EXERCISE REQUIREMENTS →
Copy, in full, each line of the material that holds the word "bids".

RECORDED INFORMATION →
****************************************
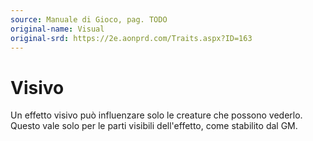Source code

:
 ```yaml
---
source: Manuale di Gioco, pag. TODO
original-name: Visual
original-srd: https://2e.aonprd.com/Traits.aspx?ID=163
---
```


# Visivo

Un effetto visivo può influenzare solo le creature che possono vederlo. Questo
vale solo per le parti visibili dell'effetto, come stabilito dal GM.
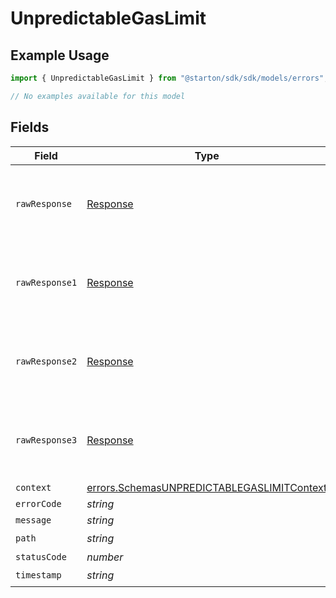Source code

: # UnpredictableGasLimit

## Example Usage

```typescript
import { UnpredictableGasLimit } from "@starton/sdk/sdk/models/errors";

// No examples available for this model
```

## Fields

| Field                                                                                                           | Type                                                                                                            | Required                                                                                                        | Description                                                                                                     |
| --------------------------------------------------------------------------------------------------------------- | --------------------------------------------------------------------------------------------------------------- | --------------------------------------------------------------------------------------------------------------- | --------------------------------------------------------------------------------------------------------------- |
| `rawResponse`                                                                                                   | [Response](https://developer.mozilla.org/en-US/docs/Web/API/Response)                                           | :heavy_minus_sign:                                                                                              | Raw HTTP response; suitable for custom response parsing                                                         |
| `rawResponse1`                                                                                                  | [Response](https://developer.mozilla.org/en-US/docs/Web/API/Response)                                           | :heavy_minus_sign:                                                                                              | Raw HTTP response; suitable for custom response parsing                                                         |
| `rawResponse2`                                                                                                  | [Response](https://developer.mozilla.org/en-US/docs/Web/API/Response)                                           | :heavy_minus_sign:                                                                                              | Raw HTTP response; suitable for custom response parsing                                                         |
| `rawResponse3`                                                                                                  | [Response](https://developer.mozilla.org/en-US/docs/Web/API/Response)                                           | :heavy_minus_sign:                                                                                              | Raw HTTP response; suitable for custom response parsing                                                         |
| `context`                                                                                                       | [errors.SchemasUNPREDICTABLEGASLIMITContext](../../../sdk/models/errors/schemasunpredictablegaslimitcontext.md) | :heavy_minus_sign:                                                                                              | N/A                                                                                                             |
| `errorCode`                                                                                                     | *string*                                                                                                        | :heavy_minus_sign:                                                                                              | N/A                                                                                                             |
| `message`                                                                                                       | *string*                                                                                                        | :heavy_minus_sign:                                                                                              | N/A                                                                                                             |
| `path`                                                                                                          | *string*                                                                                                        | :heavy_check_mark:                                                                                              | N/A                                                                                                             |
| `statusCode`                                                                                                    | *number*                                                                                                        | :heavy_minus_sign:                                                                                              | N/A                                                                                                             |
| `timestamp`                                                                                                     | *string*                                                                                                        | :heavy_check_mark:                                                                                              | N/A                                                                                                             |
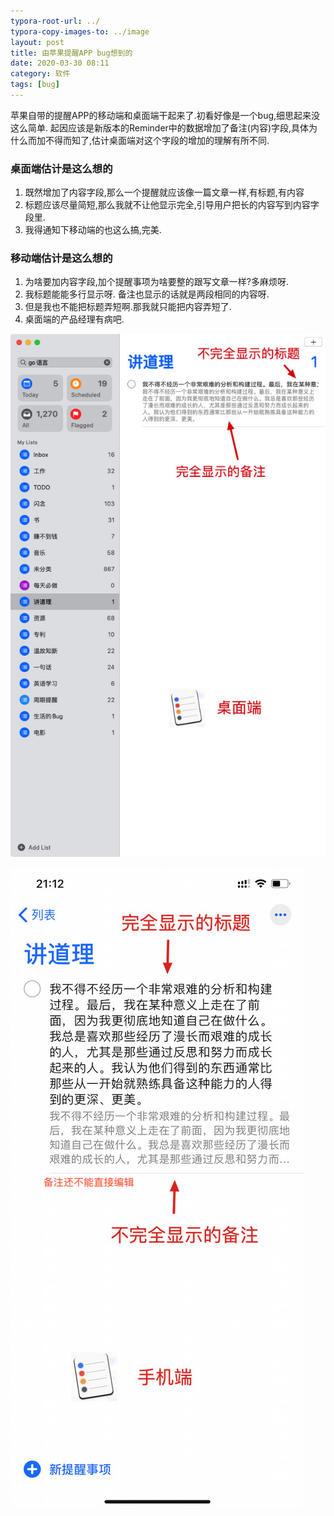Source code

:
 ```yaml
---
typora-root-url: ../
typora-copy-images-to: ../image
layout: post
title: 由苹果提醒APP bug想到的
date: 2020-03-30 08:11
category: 软件 
tags: [bug]
---
```


苹果自带的提醒APP的移动端和桌面端干起来了.初看好像是一个bug,细思起来没这么简单. 起因应该是新版本的Reminder中的数据增加了备注(内容)字段,具体为什么而加不得而知了,估计桌面端对这个字段的增加的理解有所不同.



### 桌面端估计是这么想的

1. 既然增加了内容字段,那么一个提醒就应该像一篇文章一样,有标题,有内容
2. 标题应该尽量简短,那么我就不让他显示完全,引导用户把长的内容写到内容字段里.
3. 我得通知下移动端的也这么搞,完美.

### 移动端估计是这么想的

1. 为啥要加内容字段,加个提醒事项为啥要整的跟写文章一样?多麻烦呀.
2. 我标题能能多行显示呀. 备注也显示的话就是两段相同的内容呀.
3. 但是我也不能把标题弄短啊.那我就只能把内容弄短了.
4. 桌面端的产品经理有病吧.



![Xnip2020-03-28_21-42-05](/image/Xnip2020-03-28_21-42-05.JPG)

![Xnip2020-03-28_21-39-56](/image/Xnip2020-03-28_21-39-56.JPG)
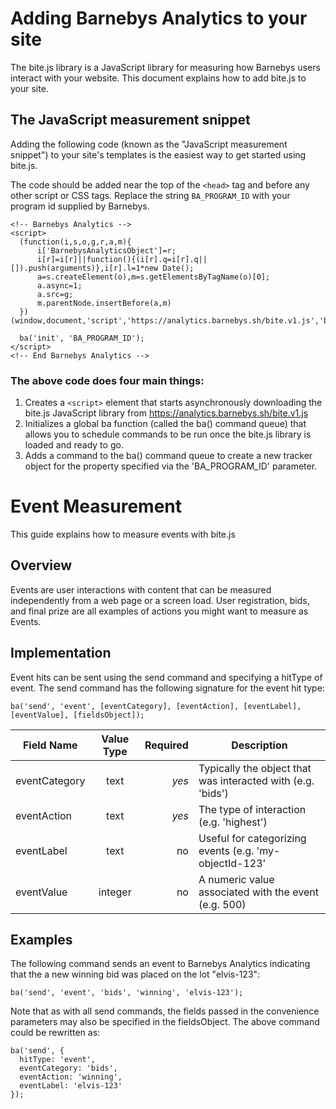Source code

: # Adding Barnebys Analytics to your site

The bite.js library is a JavaScript library for measuring how Barnebys users interact 
with your website. This document explains how to add bite.js to your site.

## The JavaScript measurement snippet

Adding the following code (known as the "JavaScript measurement snippet")
to your site's templates is the easiest way to get started using bite.js.

The code should be added near the top of the `<head>` tag and before any 
other script or CSS tags. Replace the string `BA_PROGRAM_ID` with your program id supplied by Barnebys.

```
<!-- Barnebys Analytics -->
<script>
  (function(i,s,o,g,r,a,m){
      i['BarnebysAnalyticsObject']=r;
      i[r]=i[r]||function(){(i[r].q=i[r].q||[]).push(arguments)},i[r].l=1*new Date();
      a=s.createElement(o),m=s.getElementsByTagName(o)[0];
      a.async=1;
      a.src=g;
      m.parentNode.insertBefore(a,m)
  })(window,document,'script','https://analytics.barnebys.sh/bite.v1.js','ba');

  ba('init', 'BA_PROGRAM_ID');
</script>
<!-- End Barnebys Analytics -->
``` 

### The above code does four main things:

1. Creates a `<script>` element that starts asynchronously downloading the bite.js 
   JavaScript library from https://analytics.barnebys.sh/bite.v1.js 
2. Initializes a global ba function (called the ba() command queue) that allows you to schedule 
   commands to be run once the bite.js library is loaded and ready to go.
3. Adds a command to the ba() command queue to create a new tracker object for the property specified
   via the 'BA_PROGRAM_ID' parameter.
   
# Event Measurement
 
This guide explains how to measure events with bite.js
 
## Overview

Events are user interactions with content that can be measured independently from a web page 
or a screen load. User registration, bids, and final prize are all examples of actions 
you might want to measure as Events.
   
## Implementation

Event hits can be sent using the send command and specifying a hitType of event. 
The send command has the following signature for the event hit type:

`ba('send', 'event', [eventCategory], [eventAction], [eventLabel], [eventValue], [fieldsObject]);`

| Field Name        | Value Type           | Required  | Description |
| ------------- |:-------------:| -----:| -----------------|
| eventCategory | text | *yes* | Typically the object that was interacted with (e.g. 'bids')|
| eventAction   | text | *yes* | The type of interaction (e.g. 'highest')|
| eventLabel   | text |   no | Useful for categorizing events (e.g. 'my-objectId-123' |
| eventValue   | integer |    no | A numeric value associated with the event (e.g. 500) |

## Examples

The following command sends an event to Barnebys Analytics indicating that the a new winning bid was placed on the lot "elvis-123":

`ba('send', 'event', 'bids', 'winning', 'elvis-123');`

Note that as with all send commands, the fields passed in the convenience parameters may also be specified in the fieldsObject. The above command could be rewritten as:

```
ba('send', {
  hitType: 'event',
  eventCategory: 'bids',
  eventAction: 'winning',
  eventLabel: 'elvis-123'
});
```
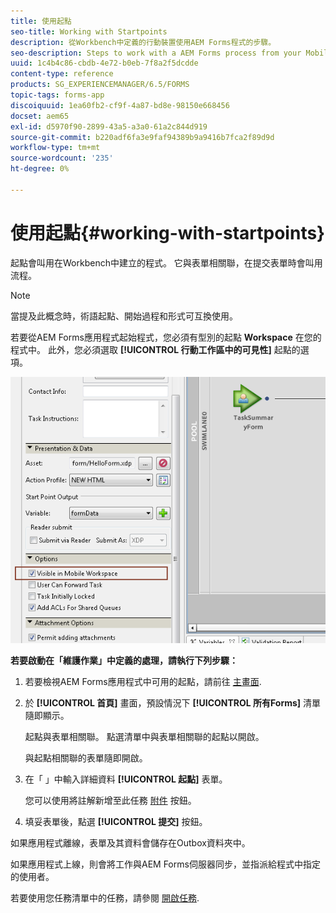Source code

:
 ```yaml
---
title: 使用起點
seo-title: Working with Startpoints
description: 從Workbench中定義的行動裝置使用AEM Forms程式的步驟。
seo-description: Steps to work with a AEM Forms process from your Mobile device defined in Workbench.
uuid: 1c4b4c86-cbdb-4e72-b0eb-7f8a2f5dcdde
content-type: reference
products: SG_EXPERIENCEMANAGER/6.5/FORMS
topic-tags: forms-app
discoiquuid: 1ea60fb2-cf9f-4a87-bd8e-98150e668456
docset: aem65
exl-id: d5970f90-2899-43a5-a3a0-61a2c844d919
source-git-commit: b220adf6fa3e9faf94389b9a9416b7fca2f89d9d
workflow-type: tm+mt
source-wordcount: '235'
ht-degree: 0%

---
```


# 使用起點{#working-with-startpoints}

起點會叫用在Workbench中建立的程式。 它與表單相關聯，在提交表單時會叫用流程。

>[!NOTE]
>
>當提及此概念時，術語起點、開始過程和形式可互換使用。

若要從AEM Forms應用程式起始程式，您必須有型別的起點 **Workspace** 在您的程式中。 此外，您必須選取 **[!UICONTROL 行動工作區中的可見性]** 起點的選項。

![mws_startpoint_select_option](assets/mws_startpoint_select_option.png)

**若要啟動在「維護作業」中定義的處理，請執行下列步驟：**

1. 若要檢視AEM Forms應用程式中可用的起點，請前往 [主畫面](../../forms/using/home-screen.md).
1. 於 **[!UICONTROL 首頁]** 畫面，預設情況下 **[!UICONTROL 所有Forms]** 清單隨即顯示。

   起點與表單相關聯。 點選清單中與表單相關聯的起點以開啟。

   與起點相關聯的表單隨即開啟。

1. 在「 」中輸入詳細資料 **[!UICONTROL 起點]** 表單。

   您可以使用將註解新增至此任務 [附件](../../forms/using/add-attachments.md) 按鈕。

1. 填妥表單後，點選 **[!UICONTROL 提交]** 按鈕。

如果應用程式離線，表單及其資料會儲存在Outbox資料夾中。

如果應用程式上線，則會將工作與AEM Forms伺服器同步，並指派給程式中指定的使用者。

若要使用您任務清單中的任務，請參閱 [開啟任務](/help/forms/using/open-task.md).
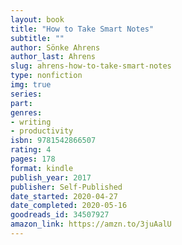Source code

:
 ```yaml
---
layout: book
title: "How to Take Smart Notes"
subtitle: ""
author: Sönke Ahrens
author_last: Ahrens
slug: ahrens-how-to-take-smart-notes
type: nonfiction
img: true
series: 
part: 
genres:
- writing
- productivity
isbn: 9781542866507
rating: 4
pages: 178
format: kindle
publish_year: 2017
publisher: Self-Published
date_started: 2020-04-27
date_completed: 2020-05-16
goodreads_id: 34507927
amazon_link: https://amzn.to/3juAalU
---
```

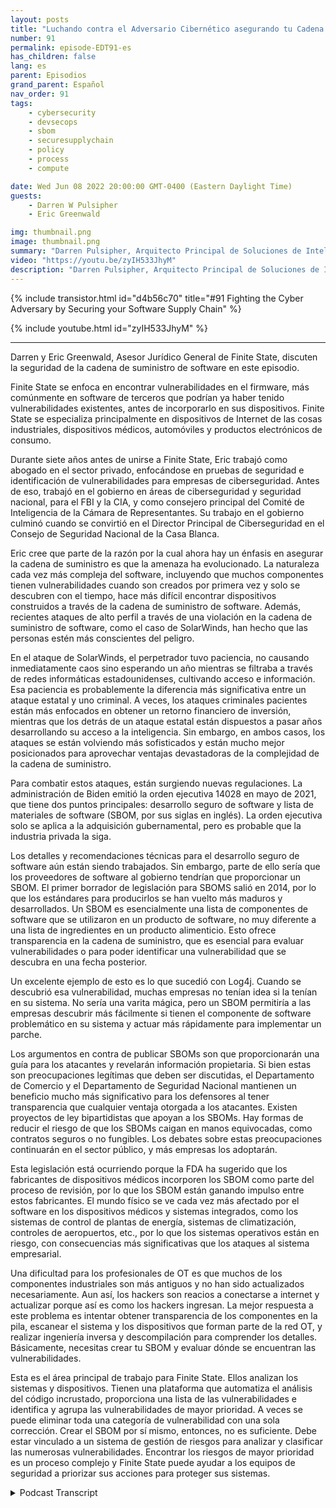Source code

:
 ```yaml
---
layout: posts
title: "Luchando contra el Adversario Cibernético asegurando tu Cadena de Suministro de Software."
number: 91
permalink: episode-EDT91-es
has_children: false
lang: es
parent: Episodios
grand_parent: Español
nav_order: 91
tags:
    - cybersecurity
    - devsecops
    - sbom
    - securesupplychain
    - policy
    - process
    - compute

date: Wed Jun 08 2022 20:00:00 GMT-0400 (Eastern Daylight Time)
guests:
    - Darren W Pulsipher
    - Eric Greenwald

img: thumbnail.png
image: thumbnail.png
summary: "Darren Pulsipher, Arquitecto Principal de Soluciones de Intel, y Eric Greenwald, Consejero General de Finite State, hablan sobre asegurar la cadena de suministro de software."
video: "https://youtu.be/zyIH533JhyM"
description: "Darren Pulsipher, Arquitecto Principal de Soluciones de Intel, y Eric Greenwald, Consejero General de Finite State, hablan sobre asegurar la cadena de suministro de software."
---
```


<div>
{% include transistor.html id="d4b56c70" title="#91 Fighting the Cyber Adversary by Securing your Software Supply Chain" %}

{% include youtube.html id="zyIH533JhyM" %}
</div>

---

Darren y Eric Greenwald, Asesor Jurídico General de Finite State, discuten la seguridad de la cadena de suministro de software en este episodio.

Finite State se enfoca en encontrar vulnerabilidades en el firmware, más comúnmente en software de terceros que podrían ya haber tenido vulnerabilidades existentes, antes de incorporarlo en sus dispositivos. Finite State se especializa principalmente en dispositivos de Internet de las cosas industriales, dispositivos médicos, automóviles y productos electrónicos de consumo.

Durante siete años antes de unirse a Finite State, Eric trabajó como abogado en el sector privado, enfocándose en pruebas de seguridad e identificación de vulnerabilidades para empresas de ciberseguridad. Antes de eso, trabajó en el gobierno en áreas de ciberseguridad y seguridad nacional, para el FBI y la CIA, y como consejero principal del Comité de Inteligencia de la Cámara de Representantes. Su trabajo en el gobierno culminó cuando se convirtió en el Director Principal de Ciberseguridad en el Consejo de Seguridad Nacional de la Casa Blanca.

Eric cree que parte de la razón por la cual ahora hay un énfasis en asegurar la cadena de suministro es que la amenaza ha evolucionado. La naturaleza cada vez más compleja del software, incluyendo que muchos componentes tienen vulnerabilidades cuando son creados por primera vez y solo se descubren con el tiempo, hace más difícil encontrar dispositivos construidos a través de la cadena de suministro de software. Además, recientes ataques de alto perfil a través de una violación en la cadena de suministro de software, como el caso de SolarWinds, han hecho que las personas estén más conscientes del peligro.

En el ataque de SolarWinds, el perpetrador tuvo paciencia, no causando inmediatamente caos sino esperando un año mientras se filtraba a través de redes informáticas estadounidenses, cultivando acceso e información. Esa paciencia es probablemente la diferencia más significativa entre un ataque estatal y uno criminal. A veces, los ataques criminales pacientes están más enfocados en obtener un retorno financiero de inversión, mientras que los detrás de un ataque estatal están dispuestos a pasar años desarrollando su acceso a la inteligencia. Sin embargo, en ambos casos, los ataques se están volviendo más sofisticados y están mucho mejor posicionados para aprovechar ventajas devastadoras de la complejidad de la cadena de suministro.

Para combatir estos ataques, están surgiendo nuevas regulaciones. La administración de Biden emitió la orden ejecutiva 14028 en mayo de 2021, que tiene dos puntos principales: desarrollo seguro de software y lista de materiales de software (SBOM, por sus siglas en inglés). La orden ejecutiva solo se aplica a la adquisición gubernamental, pero es probable que la industria privada la siga.

Los detalles y recomendaciones técnicas para el desarrollo seguro de software aún están siendo trabajados. Sin embargo, parte de ello sería que los proveedores de software al gobierno tendrían que proporcionar un SBOM. El primer borrador de legislación para SBOMS salió en 2014, por lo que los estándares para producirlos se han vuelto más maduros y desarrollados. Un SBOM es esencialmente una lista de componentes de software que se utilizaron en un producto de software, no muy diferente a una lista de ingredientes en un producto alimenticio. Esto ofrece transparencia en la cadena de suministro, que es esencial para evaluar vulnerabilidades o para poder identificar una vulnerabilidad que se descubra en una fecha posterior.

Un excelente ejemplo de esto es lo que sucedió con Log4j. Cuando se descubrió esa vulnerabilidad, muchas empresas no tenían idea si la tenían en su sistema. No sería una varita mágica, pero un SBOM permitiría a las empresas descubrir más fácilmente si tienen el componente de software problemático en su sistema y actuar más rápidamente para implementar un parche.

Los argumentos en contra de publicar SBOMs son que proporcionarán una guía para los atacantes y revelarán información propietaria. Si bien estas son preocupaciones legítimas que deben ser discutidas, el Departamento de Comercio y el Departamento de Seguridad Nacional mantienen un beneficio mucho más significativo para los defensores al tener transparencia que cualquier ventaja otorgada a los atacantes. Existen proyectos de ley bipartidistas que apoyan a los SBOMs. Hay formas de reducir el riesgo de que los SBOMs caigan en manos equivocadas, como contratos seguros o no fungibles. Los debates sobre estas preocupaciones continuarán en el sector público, y más empresas los adoptarán.

Esta legislación está ocurriendo porque la FDA ha sugerido que los fabricantes de dispositivos médicos incorporen los SBOM como parte del proceso de revisión, por lo que los SBOM están ganando impulso entre estos fabricantes. El mundo físico se ve cada vez más afectado por el software en los dispositivos médicos y sistemas integrados, como los sistemas de control de plantas de energía, sistemas de climatización, controles de aeropuertos, etc., por lo que los sistemas operativos están en riesgo, con consecuencias más significativas que los ataques al sistema empresarial.

Una dificultad para los profesionales de OT es que muchos de los componentes industriales son más antiguos y no han sido actualizados necesariamente. Aun así, los hackers son reacios a conectarse a internet y actualizar porque así es como los hackers ingresan. La mejor respuesta a este problema es intentar obtener transparencia de los componentes en la pila, escanear el sistema y los dispositivos que forman parte de la red OT, y realizar ingeniería inversa y descompilación para comprender los detalles. Básicamente, necesitas crear tu SBOM y evaluar dónde se encuentran las vulnerabilidades.

Esta es el área principal de trabajo para Finite State. Ellos analizan los sistemas y dispositivos. Tienen una plataforma que automatiza el análisis del código incrustado, proporciona una lista de las vulnerabilidades e identifica y agrupa las vulnerabilidades de mayor prioridad. A veces se puede eliminar toda una categoría de vulnerabilidad con una sola corrección. Crear el SBOM por sí mismo, entonces, no es suficiente. Debe estar vinculado a un sistema de gestión de riesgos para analizar y clasificar las numerosas vulnerabilidades. Encontrar los riesgos de mayor prioridad es un proceso complejo y Finite State puede ayudar a los equipos de seguridad a priorizar sus acciones para proteger sus sistemas.



<details>
<summary> Podcast Transcript </summary>

<p></p>

</details>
****************************************
WRITTEN ANSWER →
or a screen load. User registration, bids, and final prize are all examples of actions 
| eventCategory | text | *yes* | Typically the object that was interacted with (e.g. 'bids')|
`ba('send', 'event', 'bids', 'winning', 'elvis-123');`
  eventCategory: 'bids',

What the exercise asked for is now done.